_Problem details_
Count the lines in the data below that include the word "volumns", then state the total and nothing besides.

_Recorded data_
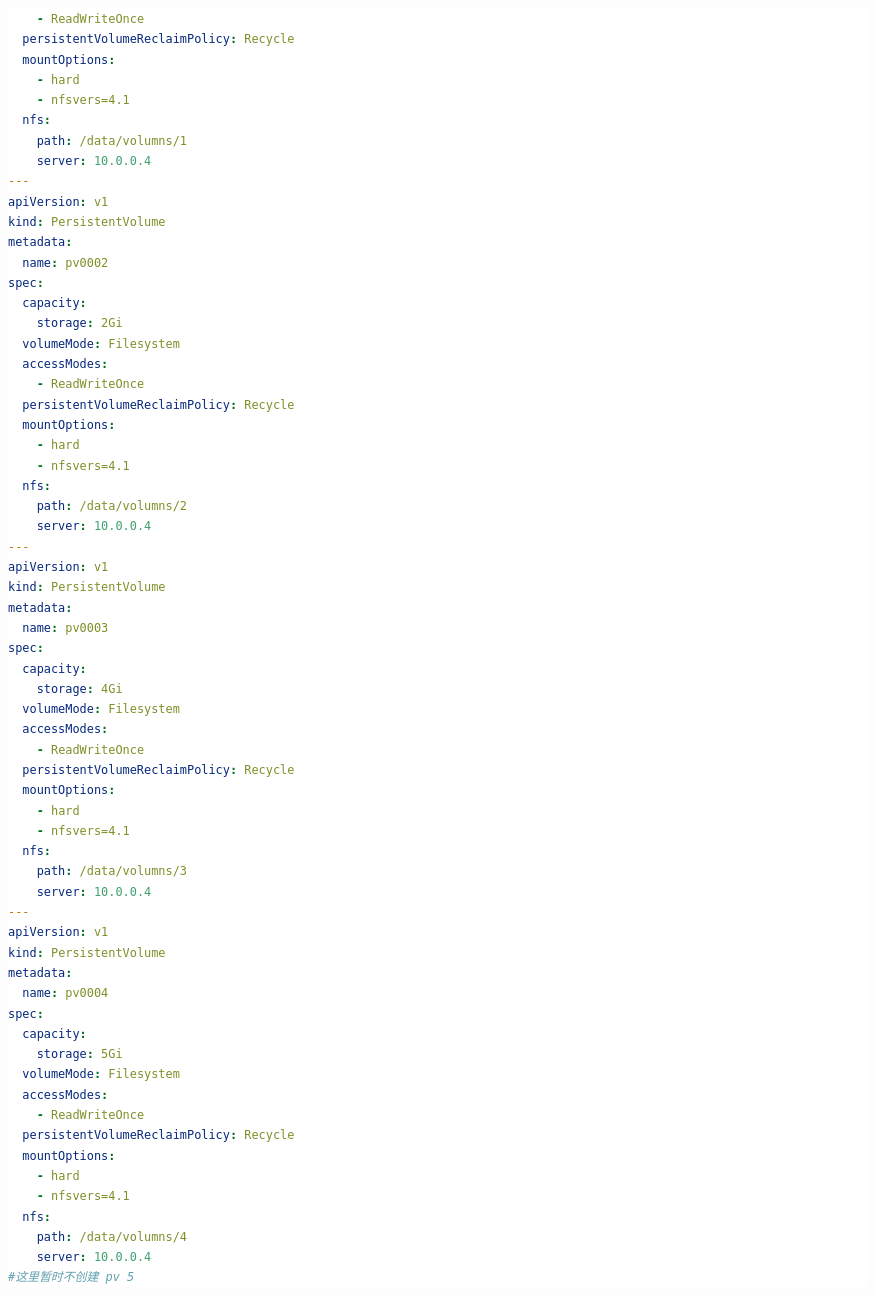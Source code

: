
 ```yaml
    - ReadWriteOnce
  persistentVolumeReclaimPolicy: Recycle
  mountOptions:
    - hard
    - nfsvers=4.1
  nfs:
    path: /data/volumns/1
    server: 10.0.0.4
---
apiVersion: v1
kind: PersistentVolume
metadata:
  name: pv0002
spec:
  capacity:
    storage: 2Gi
  volumeMode: Filesystem
  accessModes:
    - ReadWriteOnce
  persistentVolumeReclaimPolicy: Recycle
  mountOptions:
    - hard
    - nfsvers=4.1
  nfs:
    path: /data/volumns/2
    server: 10.0.0.4
---
apiVersion: v1
kind: PersistentVolume
metadata:
  name: pv0003
spec:
  capacity:
    storage: 4Gi
  volumeMode: Filesystem
  accessModes:
    - ReadWriteOnce
  persistentVolumeReclaimPolicy: Recycle
  mountOptions:
    - hard
    - nfsvers=4.1
  nfs:
    path: /data/volumns/3
    server: 10.0.0.4
---
apiVersion: v1
kind: PersistentVolume
metadata:
  name: pv0004
spec:
  capacity:
    storage: 5Gi
  volumeMode: Filesystem
  accessModes:
    - ReadWriteOnce
  persistentVolumeReclaimPolicy: Recycle
  mountOptions:
    - hard
    - nfsvers=4.1
  nfs:
    path: /data/volumns/4
    server: 10.0.0.4
#这里暂时不创建 pv 5
```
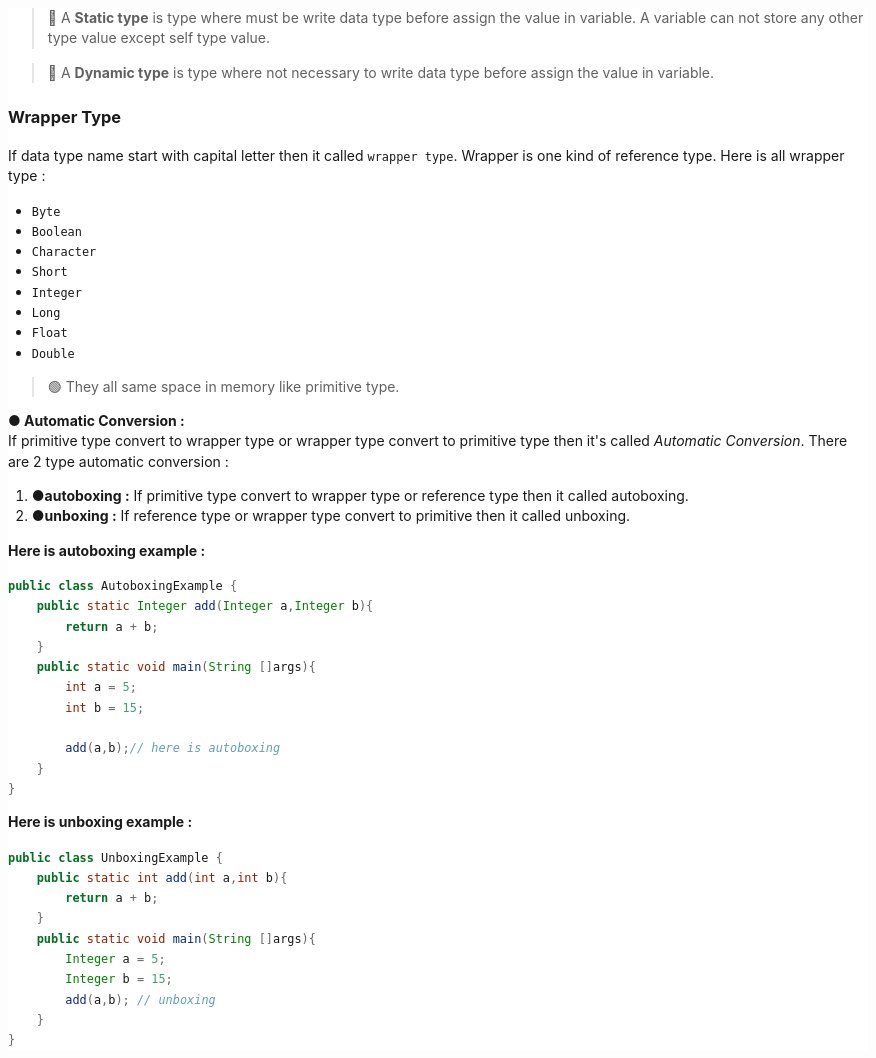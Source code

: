> 🔵 A **Static type** is type where must be write data type before assign the value in variable.  A variable can not store any other type value except self type value.

> 🔵 A **Dynamic type** is type where not necessary to write data type before assign the value in variable.

### Wrapper Type
If data type name start with capital letter then it called `wrapper type`. Wrapper is one kind of reference type. Here is all wrapper type :

- `Byte`
- `Boolean`
- `Character`
- `Short`
- `Integer`
- `Long`
- `Float`
- `Double`

> 🟢 They all same space in memory like primitive type.

**● Automatic Conversion :**<br />
If primitive type convert to wrapper type or wrapper type convert to primitive type then it's called *Automatic Conversion*. There are 2 type automatic conversion :
1. **●autoboxing :** If primitive type convert to wrapper type or reference type then it called autoboxing.
2. **●unboxing :** If reference type or wrapper type convert to primitive then it called unboxing.

**Here is autoboxing example :**
```java
public class AutoboxingExample {
    public static Integer add(Integer a,Integer b){
        return a + b;
    }
    public static void main(String []args){
        int a = 5;
        int b = 15;

        add(a,b);// here is autoboxing
    }
}
```

**Here is unboxing example :**
```java
public class UnboxingExample {
    public static int add(int a,int b){
        return a + b;
    }
    public static void main(String []args){
        Integer a = 5;
        Integer b = 15;
        add(a,b); // unboxing
    }
}
```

_Written solution_
4